Scientists have been left mystified by a radio signal sent from outer Space.
The “fast radio burst” came from outside our own galaxy – but experts have no idea what caused it.
Radio burst FRB 150215 was received on February 15, 2015 by the Parkes Telescope in Australia.
It is the 22nd cosmic signal of its kind.
But after two years, the experts are no closer to finding out exactly what it was – or where it came from.
Harvard researchers have suggested that these fast radio bursts (FRB) are caused by alien space travel or advanced alien technology.
But according to a study recent study published by Cornell University, scientists are no closer to settling the debate.
“The burst was followed-up with 11 telescopes to search for radio, optical, X-ray, gamma-ray and neutrino emission.
“Neither transient nor variable emission was found to be associated with the burst and no repeat pulses have been observed in 17.25 hours of observing,” writes Astronomer Emily Patroff in a study published by Cornell University.
To put it simply, the signal discovery is the equivalent of hearing a loud bang and then turning around and finding nothing.
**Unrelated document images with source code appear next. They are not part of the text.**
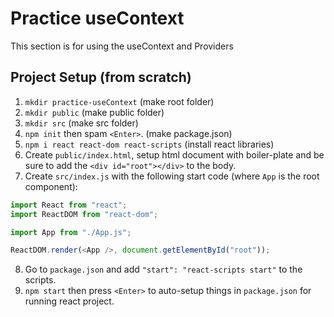 # Practice useContext

This section is for using the useContext and Providers

## Project Setup (from scratch)

1. `mkdir practice-useContext` (make root folder)
2. `mkdir public` (make public folder)
3. `mkdir src` (make src folder)
4. `npm init` then spam `<Enter>`. (make package.json)
5. `npm i react react-dom react-scripts` (install react libraries)
6. Create `public/index.html`, setup html document with boiler-plate and be sure to add the `<div id="root"></div>` to the body.
7. Create `src/index.js` with the following start code (where `App` is the root component):

```js
import React from "react";
import ReactDOM from "react-dom";

import App from "./App.js";

ReactDOM.render(<App />, document.getElementById("root"));
```

8. Go to `package.json` and add `"start": "react-scripts start"` to the scripts.
9. `npm start` then press `<Enter>` to auto-setup things in `package.json` for running react project.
Stargazers are left without any clues and have no idea of the direction the sound came from.
Since the first discovery in 2007, FRBs have left scientists scratching their heads.
All we know is that they originate from outside of our own galaxy and that one of the 22 signals repeats.
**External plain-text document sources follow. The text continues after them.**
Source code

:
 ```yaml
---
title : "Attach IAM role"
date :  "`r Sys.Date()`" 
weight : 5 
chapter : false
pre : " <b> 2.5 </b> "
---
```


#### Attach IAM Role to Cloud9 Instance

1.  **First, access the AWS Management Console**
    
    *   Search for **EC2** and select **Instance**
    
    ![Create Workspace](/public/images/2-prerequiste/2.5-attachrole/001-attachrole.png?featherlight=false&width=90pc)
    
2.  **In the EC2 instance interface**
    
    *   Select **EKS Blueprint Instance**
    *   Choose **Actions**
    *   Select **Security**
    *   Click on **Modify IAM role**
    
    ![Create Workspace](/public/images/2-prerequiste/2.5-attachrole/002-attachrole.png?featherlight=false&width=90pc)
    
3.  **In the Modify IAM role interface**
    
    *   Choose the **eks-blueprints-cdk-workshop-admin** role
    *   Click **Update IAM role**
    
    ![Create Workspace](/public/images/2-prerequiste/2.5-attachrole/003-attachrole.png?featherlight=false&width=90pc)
There’s theories that the bursts come from massive neutron stars emitting huge rays, called pulsars.
But there’s hope that it could be alien life trying to get in contact.
Alien hunters at the Search for Extraterrestrials Institute (Seti) have been listening for communications for more than a year.
The project is backed by Facebook founder Mark Zuckerberg and Dr Stephen Hawking.
SETI hopes that by keeping an ear out for radio signals, life forms may get in touch.